Москва. 9 октября 1941 года. 19 часов 00 минут. Приёмная Сталина.
С аэродрома до Кремля мы доехали достаточно быстро. Когда кортеж проехал через одни из кремлёвских ворот, Джугашвили-младший немного занервничал и попросил закурить. В приёмной нас уже ждал Берия. Яков прошёл первым в кабинет Сталина, я пропустила вперёд Лаврентия Павловича и решила остаться в приёмной, но тот потянул меня под локоть за собой.
Сталин стоял около стола, не зная как поступить с руками, держащими трубку.
— Здравствуй, отец!
— Рад тебя видеть, сын… живым и невредимым.

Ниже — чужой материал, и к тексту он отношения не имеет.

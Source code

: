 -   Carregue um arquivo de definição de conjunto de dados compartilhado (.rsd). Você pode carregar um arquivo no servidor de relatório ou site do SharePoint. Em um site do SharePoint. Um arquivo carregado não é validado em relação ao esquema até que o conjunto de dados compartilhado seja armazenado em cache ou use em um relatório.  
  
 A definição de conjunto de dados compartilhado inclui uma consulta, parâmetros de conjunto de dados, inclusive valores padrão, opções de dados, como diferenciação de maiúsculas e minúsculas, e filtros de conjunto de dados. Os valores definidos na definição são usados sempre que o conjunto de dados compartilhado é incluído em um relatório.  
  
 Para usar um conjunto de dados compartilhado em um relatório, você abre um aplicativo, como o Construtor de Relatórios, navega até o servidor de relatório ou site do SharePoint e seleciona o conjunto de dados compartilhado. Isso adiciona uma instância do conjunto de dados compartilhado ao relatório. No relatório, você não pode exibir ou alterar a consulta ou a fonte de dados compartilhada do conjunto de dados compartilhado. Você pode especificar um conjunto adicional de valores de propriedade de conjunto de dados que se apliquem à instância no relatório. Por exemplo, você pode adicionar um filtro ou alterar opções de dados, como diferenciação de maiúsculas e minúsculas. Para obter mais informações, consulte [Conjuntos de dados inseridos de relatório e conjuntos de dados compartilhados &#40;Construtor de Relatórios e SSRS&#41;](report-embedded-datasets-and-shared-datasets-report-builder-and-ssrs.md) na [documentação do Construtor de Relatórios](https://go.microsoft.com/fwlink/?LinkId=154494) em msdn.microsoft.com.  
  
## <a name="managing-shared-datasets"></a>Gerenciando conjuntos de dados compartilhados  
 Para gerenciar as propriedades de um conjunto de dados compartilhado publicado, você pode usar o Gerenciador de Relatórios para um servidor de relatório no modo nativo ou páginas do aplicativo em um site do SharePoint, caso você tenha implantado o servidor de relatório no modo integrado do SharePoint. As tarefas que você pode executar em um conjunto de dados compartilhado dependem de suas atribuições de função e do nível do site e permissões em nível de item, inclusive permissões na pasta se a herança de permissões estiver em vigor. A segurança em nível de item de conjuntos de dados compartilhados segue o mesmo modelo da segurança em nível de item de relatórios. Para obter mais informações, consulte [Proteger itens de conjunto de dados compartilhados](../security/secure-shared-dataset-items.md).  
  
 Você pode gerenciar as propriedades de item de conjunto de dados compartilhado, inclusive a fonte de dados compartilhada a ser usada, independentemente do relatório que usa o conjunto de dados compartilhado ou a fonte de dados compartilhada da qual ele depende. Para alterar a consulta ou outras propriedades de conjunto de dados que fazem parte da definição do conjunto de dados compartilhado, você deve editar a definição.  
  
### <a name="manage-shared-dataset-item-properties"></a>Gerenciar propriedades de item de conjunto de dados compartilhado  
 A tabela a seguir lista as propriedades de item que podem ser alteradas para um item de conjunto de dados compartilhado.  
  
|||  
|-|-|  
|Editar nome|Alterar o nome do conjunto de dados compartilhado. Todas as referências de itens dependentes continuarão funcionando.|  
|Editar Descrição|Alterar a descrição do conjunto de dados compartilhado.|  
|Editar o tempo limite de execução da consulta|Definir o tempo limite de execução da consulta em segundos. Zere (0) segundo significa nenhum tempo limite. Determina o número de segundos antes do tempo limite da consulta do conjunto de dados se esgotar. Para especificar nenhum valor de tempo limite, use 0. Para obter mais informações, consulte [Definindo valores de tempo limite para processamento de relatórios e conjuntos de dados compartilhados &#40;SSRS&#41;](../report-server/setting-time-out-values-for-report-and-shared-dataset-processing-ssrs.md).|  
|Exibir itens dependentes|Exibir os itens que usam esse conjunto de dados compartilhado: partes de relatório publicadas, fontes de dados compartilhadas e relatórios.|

Берия снял пенсе и тщательно стал протирать его платком, у меня возник комок в горле.
Отец и сын Джугашвили обнялись. Это длилось всего минуту, но для Сталина это и так было чересчур эмоционально.
— Разрешите отбыть, товарищ Сталин? — дрогнувшим голосом вопрошаю я.
— Нет… Настя, подойди ко мне, — он манит меня рукой и я подхожу.
— Ты внезапно ворвалась в наш мир и быстро завоевала моё доверие. Сначала ты спасаешь жизнь мне, потом выдёргиваешь из лап смерти моего сына… ты стала спасителем рода Джугашвили… по закону гор став теперь частью нашей семьи. Отныне и навсегда.
— Отец, а она человек? А то мне немцы сказали, что нас будет встречать какой-то демон, разгромивший большую часть вермахта на Восточном фронте.
— Человек, такой же как мы.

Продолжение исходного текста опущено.